> AVAILABLE DATA
+++++

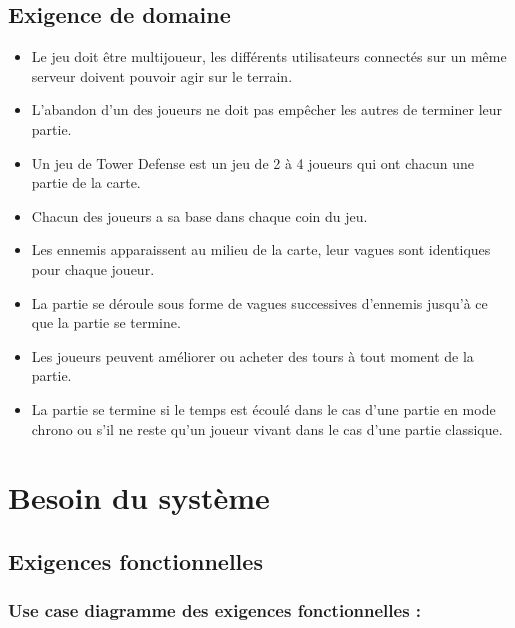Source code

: \documentclass[10pt,a4paper]{article}
\begin{document}
\subsection{Exigence de domaine}

\begin{itemize}
	\item Le jeu doit être multijoueur, les différents \glspl{utilisateur} connectés sur un même \gls{serveur} doivent pouvoir agir sur le terrain.
   \item  L'abandon d'un des \glspl{joueur} ne doit pas empêcher les autres de terminer leur partie. 
   \item Un jeu de Tower Defense est un jeu de 2 à 4 \glspl{joueur} qui ont chacun une partie de la carte.
   \item Chacun des \glspl{joueur} a sa base dans chaque coin du jeu.
   \item Les ennemis apparaissent au milieu de la carte, leur vagues sont identiques pour chaque \gls{joueur}.
   \item La partie se déroule sous forme de vagues successives d’ennemis jusqu’à ce que la partie se termine.
   \item  Les \glspl{joueur} peuvent améliorer ou acheter des tours à tout moment de la partie.
   \item  La partie se termine si le temps est écoulé dans le cas d’une partie en mode chrono ou s’il ne reste qu’un \gls{joueur} vivant dans le cas d’une partie classique.
\end{itemize}
\newpage
\section{Besoin du système}
\subsection{Exigences fonctionnelles}
\subsubsection{Use case diagramme des exigences fonctionnelles :}
\end{document}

+++++

Please find, in the entries above, every line where "dans" occurs, and copy it.

> TASK RESPONSE
   \item Chacun des \glspl{joueur} a sa base dans chaque coin du jeu.
   \item  La partie se termine si le temps est écoulé dans le cas d’une partie en mode chrono ou s’il ne reste qu’un \gls{joueur} vivant dans le cas d’une partie classique.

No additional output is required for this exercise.